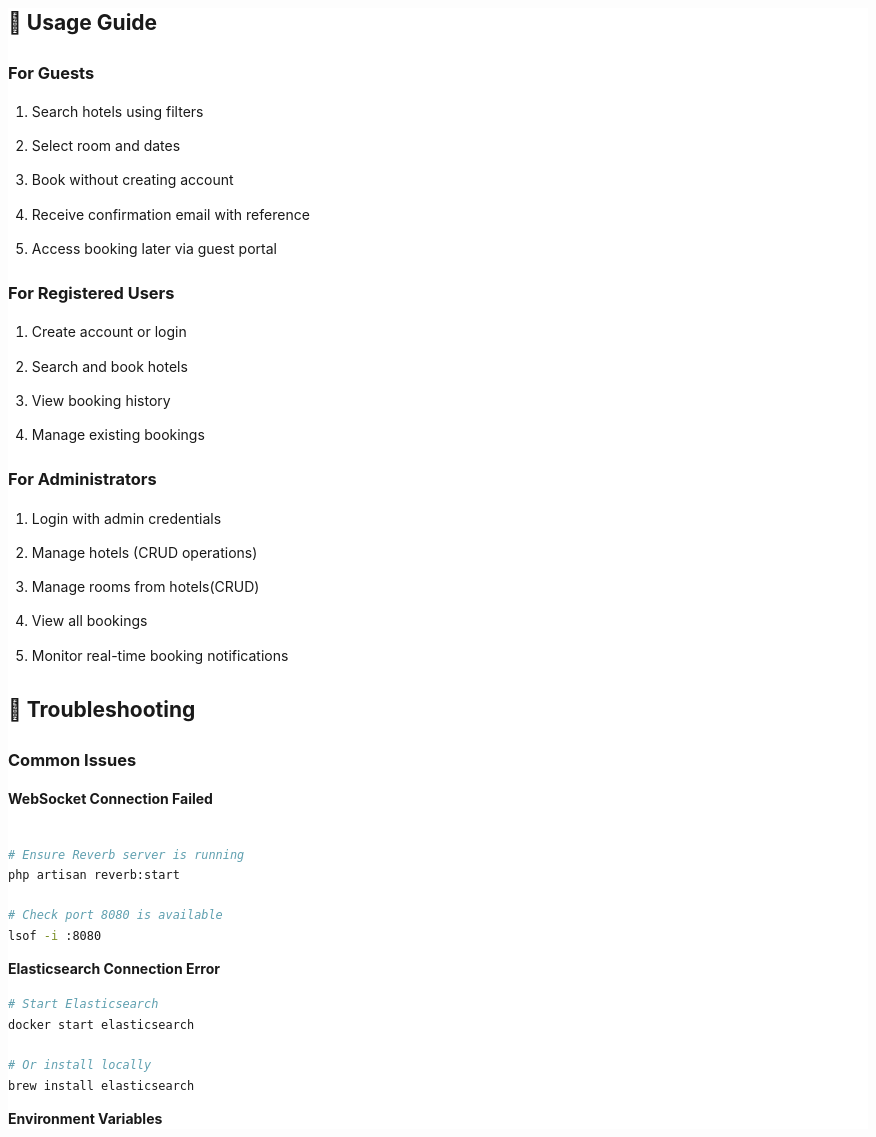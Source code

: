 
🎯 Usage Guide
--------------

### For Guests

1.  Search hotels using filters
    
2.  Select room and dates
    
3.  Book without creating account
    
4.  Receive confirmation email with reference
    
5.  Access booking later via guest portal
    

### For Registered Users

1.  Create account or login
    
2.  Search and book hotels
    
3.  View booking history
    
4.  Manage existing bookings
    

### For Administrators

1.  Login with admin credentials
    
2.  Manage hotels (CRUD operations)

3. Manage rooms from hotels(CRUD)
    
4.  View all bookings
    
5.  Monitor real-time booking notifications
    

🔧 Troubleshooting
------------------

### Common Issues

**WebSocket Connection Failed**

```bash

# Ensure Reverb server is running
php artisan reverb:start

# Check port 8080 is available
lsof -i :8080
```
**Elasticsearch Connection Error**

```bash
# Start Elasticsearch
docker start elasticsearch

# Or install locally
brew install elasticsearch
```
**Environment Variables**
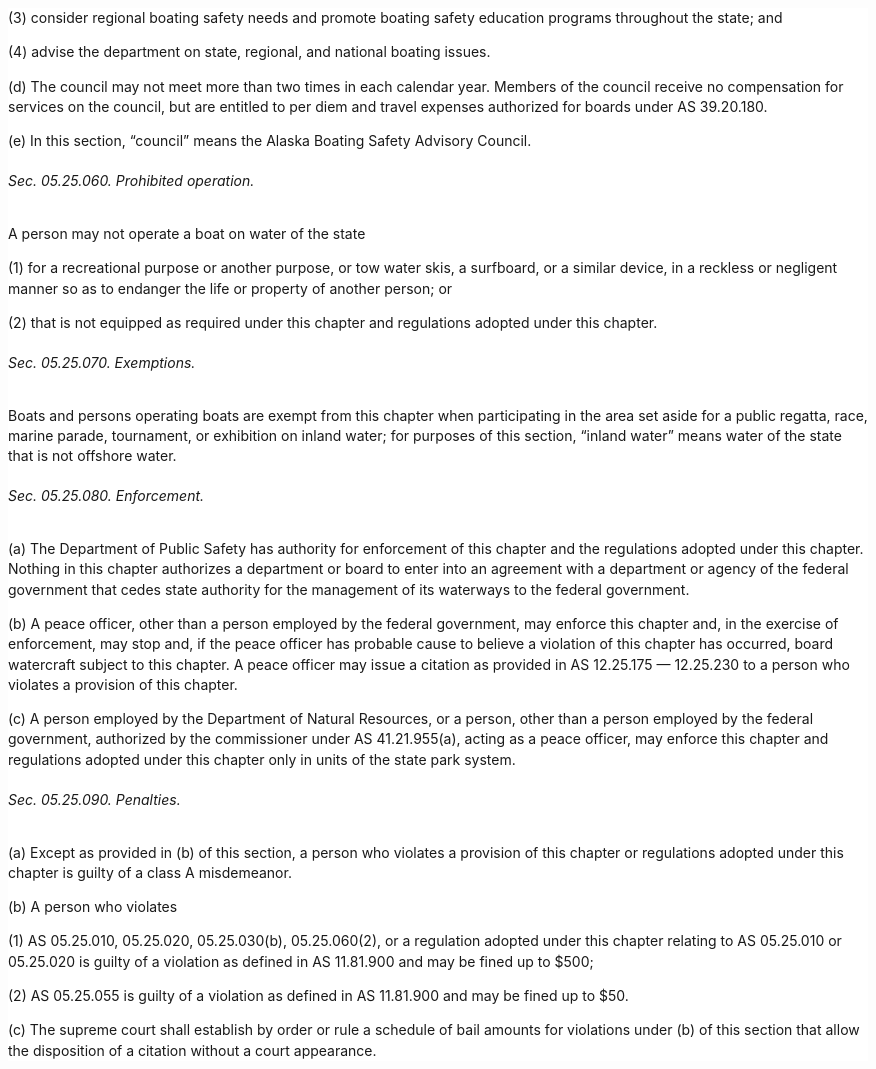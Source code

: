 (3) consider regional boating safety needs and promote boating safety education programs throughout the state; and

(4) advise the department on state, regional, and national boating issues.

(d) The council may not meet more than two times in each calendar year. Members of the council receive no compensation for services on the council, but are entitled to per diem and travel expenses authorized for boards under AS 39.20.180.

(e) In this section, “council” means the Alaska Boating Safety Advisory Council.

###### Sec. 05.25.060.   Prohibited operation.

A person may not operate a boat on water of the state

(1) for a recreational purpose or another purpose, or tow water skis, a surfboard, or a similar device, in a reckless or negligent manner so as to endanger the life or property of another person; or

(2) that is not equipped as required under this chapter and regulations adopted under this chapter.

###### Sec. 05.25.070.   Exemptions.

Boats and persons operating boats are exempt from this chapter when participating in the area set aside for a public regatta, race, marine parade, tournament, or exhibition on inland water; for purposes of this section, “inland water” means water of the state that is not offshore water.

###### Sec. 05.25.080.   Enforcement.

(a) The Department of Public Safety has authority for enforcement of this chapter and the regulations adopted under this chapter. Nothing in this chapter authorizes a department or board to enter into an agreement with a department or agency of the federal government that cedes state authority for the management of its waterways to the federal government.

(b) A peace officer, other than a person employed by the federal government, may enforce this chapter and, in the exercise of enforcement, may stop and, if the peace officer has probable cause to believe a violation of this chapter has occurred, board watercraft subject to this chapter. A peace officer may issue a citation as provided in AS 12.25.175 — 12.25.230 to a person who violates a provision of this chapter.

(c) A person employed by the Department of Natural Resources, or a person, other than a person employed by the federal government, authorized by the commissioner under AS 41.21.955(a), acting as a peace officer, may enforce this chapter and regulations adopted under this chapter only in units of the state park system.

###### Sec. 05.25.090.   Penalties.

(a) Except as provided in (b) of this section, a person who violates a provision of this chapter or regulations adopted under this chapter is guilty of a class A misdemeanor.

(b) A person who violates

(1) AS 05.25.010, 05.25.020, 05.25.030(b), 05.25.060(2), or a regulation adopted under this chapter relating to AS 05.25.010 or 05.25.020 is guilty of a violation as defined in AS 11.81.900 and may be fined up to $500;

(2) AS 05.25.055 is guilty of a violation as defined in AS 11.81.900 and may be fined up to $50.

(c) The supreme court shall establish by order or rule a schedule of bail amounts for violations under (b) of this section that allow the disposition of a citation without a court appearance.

Task to carry out
The copy you give must repeat each record character for character, but it must not include the pictures.

Completed task
Source code

: 
🎯 Usage Guide
--------------

### For Guests

1.  Search hotels using filters
    
2.  Select room and dates
    
3.  Book without creating account
    
4.  Receive confirmation email with reference
    
5.  Access booking later via guest portal
    

### For Registered Users

1.  Create account or login
    
2.  Search and book hotels
    
3.  View booking history
    
4.  Manage existing bookings
    

### For Administrators

1.  Login with admin credentials
    
2.  Manage hotels (CRUD operations)

3. Manage rooms from hotels(CRUD)
    
4.  View all bookings
    
5.  Monitor real-time booking notifications
    

🔧 Troubleshooting
------------------

### Common Issues

**WebSocket Connection Failed**

```bash

# Ensure Reverb server is running
php artisan reverb:start

# Check port 8080 is available
lsof -i :8080
```
**Elasticsearch Connection Error**

```bash
# Start Elasticsearch
docker start elasticsearch

# Or install locally
brew install elasticsearch
```
**Environment Variables**
Source code

: (3) consider regional boating safety needs and promote boating safety education programs throughout the state; and

(4) advise the department on state, regional, and national boating issues.

(d) The council may not meet more than two times in each calendar year. Members of the council receive no compensation for services on the council, but are entitled to per diem and travel expenses authorized for boards under AS 39.20.180.

(e) In this section, “council” means the Alaska Boating Safety Advisory Council.

###### Sec. 05.25.060.   Prohibited operation.

A person may not operate a boat on water of the state

(1) for a recreational purpose or another purpose, or tow water skis, a surfboard, or a similar device, in a reckless or negligent manner so as to endanger the life or property of another person; or

(2) that is not equipped as required under this chapter and regulations adopted under this chapter.

###### Sec. 05.25.070.   Exemptions.

Boats and persons operating boats are exempt from this chapter when participating in the area set aside for a public regatta, race, marine parade, tournament, or exhibition on inland water; for purposes of this section, “inland water” means water of the state that is not offshore water.

###### Sec. 05.25.080.   Enforcement.

(a) The Department of Public Safety has authority for enforcement of this chapter and the regulations adopted under this chapter. Nothing in this chapter authorizes a department or board to enter into an agreement with a department or agency of the federal government that cedes state authority for the management of its waterways to the federal government.

(b) A peace officer, other than a person employed by the federal government, may enforce this chapter and, in the exercise of enforcement, may stop and, if the peace officer has probable cause to believe a violation of this chapter has occurred, board watercraft subject to this chapter. A peace officer may issue a citation as provided in AS 12.25.175 — 12.25.230 to a person who violates a provision of this chapter.

(c) A person employed by the Department of Natural Resources, or a person, other than a person employed by the federal government, authorized by the commissioner under AS 41.21.955(a), acting as a peace officer, may enforce this chapter and regulations adopted under this chapter only in units of the state park system.

###### Sec. 05.25.090.   Penalties.

(a) Except as provided in (b) of this section, a person who violates a provision of this chapter or regulations adopted under this chapter is guilty of a class A misdemeanor.

(b) A person who violates

(1) AS 05.25.010, 05.25.020, 05.25.030(b), 05.25.060(2), or a regulation adopted under this chapter relating to AS 05.25.010 or 05.25.020 is guilty of a violation as defined in AS 11.81.900 and may be fined up to $500;

(2) AS 05.25.055 is guilty of a violation as defined in AS 11.81.900 and may be fined up to $50.

(c) The supreme court shall establish by order or rule a schedule of bail amounts for violations under (b) of this section that allow the disposition of a citation without a court appearance.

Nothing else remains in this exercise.